Quote of the Day:
When you — or more likely, your parents — have just spent hundreds of thousands of dollars for that B.A. in anthropology or political science, who needs Ayaan Hirsi Ali telling you that universities have become temples of dogmatic orthodoxy or P.J. O’Rourke killing the moment with a speech about how ideals are pointless?
Actually, you do.
–Carlos Lozada in “Why Conservatives Give Better Commencement Speeches” in the Washington Post
Students are likely to protest conservative commencement speakers (such as Hirsi Ali, who was famously invited and then uninvited to speak at Brandeis), but Lozada lets us in on a secret: their addresses are generally better than those given by their more welcome liberal counterparts.
If conservative speakers are better, then graduating classes across the land are cheating themselves. The Washington Examiner reports:
Liberal speakers continue to dominate the college commencement scene, with those linked to President Obama especially in demand, according to a survey of the top 100 colleges and universities.
In its annual report, the Young America's Foundation revealed that in the top 50 schools as ranked by U.S. News & World Report, liberal speakers outnumbered conservatives nine to one.

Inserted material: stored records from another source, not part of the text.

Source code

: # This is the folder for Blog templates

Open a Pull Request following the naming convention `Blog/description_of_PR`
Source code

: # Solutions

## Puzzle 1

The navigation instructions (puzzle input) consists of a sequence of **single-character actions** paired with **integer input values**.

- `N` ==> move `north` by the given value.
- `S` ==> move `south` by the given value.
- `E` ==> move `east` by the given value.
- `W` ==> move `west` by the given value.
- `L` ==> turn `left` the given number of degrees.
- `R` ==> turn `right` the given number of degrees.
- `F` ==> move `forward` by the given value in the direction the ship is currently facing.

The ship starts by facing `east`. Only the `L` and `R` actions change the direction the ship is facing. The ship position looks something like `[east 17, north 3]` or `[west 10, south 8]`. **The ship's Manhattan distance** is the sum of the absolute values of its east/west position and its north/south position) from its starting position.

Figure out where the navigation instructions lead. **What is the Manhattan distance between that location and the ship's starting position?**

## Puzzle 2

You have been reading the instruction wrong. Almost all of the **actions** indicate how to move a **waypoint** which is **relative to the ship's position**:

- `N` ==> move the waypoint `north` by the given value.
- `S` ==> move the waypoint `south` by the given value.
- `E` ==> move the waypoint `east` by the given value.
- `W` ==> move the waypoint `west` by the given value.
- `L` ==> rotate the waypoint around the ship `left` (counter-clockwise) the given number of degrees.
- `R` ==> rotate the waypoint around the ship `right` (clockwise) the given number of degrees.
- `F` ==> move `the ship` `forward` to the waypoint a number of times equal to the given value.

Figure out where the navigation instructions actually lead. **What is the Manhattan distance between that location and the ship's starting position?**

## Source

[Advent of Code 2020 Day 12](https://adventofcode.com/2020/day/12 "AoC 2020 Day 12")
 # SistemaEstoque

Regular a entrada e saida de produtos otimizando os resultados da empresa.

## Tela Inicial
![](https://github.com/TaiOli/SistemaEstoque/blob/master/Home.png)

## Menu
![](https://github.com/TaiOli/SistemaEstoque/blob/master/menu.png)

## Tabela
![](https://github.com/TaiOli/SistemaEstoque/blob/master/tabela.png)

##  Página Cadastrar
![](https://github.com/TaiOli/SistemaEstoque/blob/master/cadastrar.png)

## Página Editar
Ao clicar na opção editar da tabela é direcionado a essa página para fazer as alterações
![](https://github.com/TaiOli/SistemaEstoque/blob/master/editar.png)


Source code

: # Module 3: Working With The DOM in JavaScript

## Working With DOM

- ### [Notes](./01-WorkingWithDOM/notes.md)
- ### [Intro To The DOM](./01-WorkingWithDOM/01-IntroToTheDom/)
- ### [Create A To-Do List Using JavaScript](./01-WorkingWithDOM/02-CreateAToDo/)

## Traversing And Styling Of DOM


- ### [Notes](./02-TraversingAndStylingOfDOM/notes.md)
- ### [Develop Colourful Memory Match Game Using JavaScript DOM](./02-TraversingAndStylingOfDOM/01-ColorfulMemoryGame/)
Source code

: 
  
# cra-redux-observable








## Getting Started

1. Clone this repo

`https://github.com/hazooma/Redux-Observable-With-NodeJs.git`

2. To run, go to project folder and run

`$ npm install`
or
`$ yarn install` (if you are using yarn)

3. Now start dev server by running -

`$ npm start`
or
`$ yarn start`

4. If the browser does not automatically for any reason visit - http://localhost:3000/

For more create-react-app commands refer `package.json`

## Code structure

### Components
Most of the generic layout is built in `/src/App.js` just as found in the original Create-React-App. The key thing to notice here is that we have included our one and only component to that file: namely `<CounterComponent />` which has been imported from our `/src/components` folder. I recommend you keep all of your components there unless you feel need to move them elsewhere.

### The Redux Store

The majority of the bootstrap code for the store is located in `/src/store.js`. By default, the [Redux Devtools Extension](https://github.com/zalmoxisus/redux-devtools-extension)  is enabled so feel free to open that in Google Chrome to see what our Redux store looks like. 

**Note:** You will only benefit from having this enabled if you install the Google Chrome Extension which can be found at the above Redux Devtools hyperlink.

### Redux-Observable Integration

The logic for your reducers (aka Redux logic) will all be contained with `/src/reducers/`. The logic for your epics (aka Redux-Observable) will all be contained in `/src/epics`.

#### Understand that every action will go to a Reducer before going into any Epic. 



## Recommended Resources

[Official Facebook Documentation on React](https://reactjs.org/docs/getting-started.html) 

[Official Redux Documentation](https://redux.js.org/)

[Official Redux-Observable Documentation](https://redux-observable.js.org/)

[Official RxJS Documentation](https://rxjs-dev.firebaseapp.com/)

Among the top 10: All speakers were liberal. In the top 100 it was six to one.
A book critic at the Washington Post, Lozada arrived at his opinion that conservatives make better commencement speakers based on two recent anthologies of commencement speeches: “The World is Waiting For You,” edited by Tara Grove and Isabel Ostrer, and “Remembering Who We Are,” edited by Zev Chafets. Lozada opines that right-leaning speakers are better for five reasons, including that they are shorter. That in my book is the very best recommendation of any speech.
The four other pluses cited by Lozada are that conservative speakers are more likely to address the grads as individuals rather than a group, give more “actionable” advice, tell better stories, and are “less likely to suck up to you.” On this last:
“Your generation should be the model for my generation because you totally rock,” Anna Quindlen gushed to Grinnell College graduates in 2011. And Wynton Marsalis looked at the 2001 Connecticut College graduating class and said, “Check yourselves out, because it’s a beautiful thing.” There are some conservative suck-ups, too, but Antonin Scalia captured the room-for-improvement strain running through lots of right-leaning speeches: “To thine own self be true,” he told graduates in 2010, “depending upon who you think you are.”
And Rush Limbaugh, when asked on his radio show in May 2008 what he would say to a graduating class, was even tougher: “The first thing that I would say is the world does not revolve around you, yet, and you are not the future leaders of the country, yet, just because you’ve graduated.”
While most of the speakers quoted engaged in generational flattery disguised as high-flown sentiments, Fox’s Roger Ailes and Bill O’Reilly dared to talk about finding fulfilling work and—gasp!—income. The other speakers were more likely to say things like this:
“The ridiculously earnest are known to travel in groups,” Barbara Kingsolver declared to Duke University’s 2008 graduates. “And they are known to change the world.”
The really ridiculous are known to address our nation’s college graduates.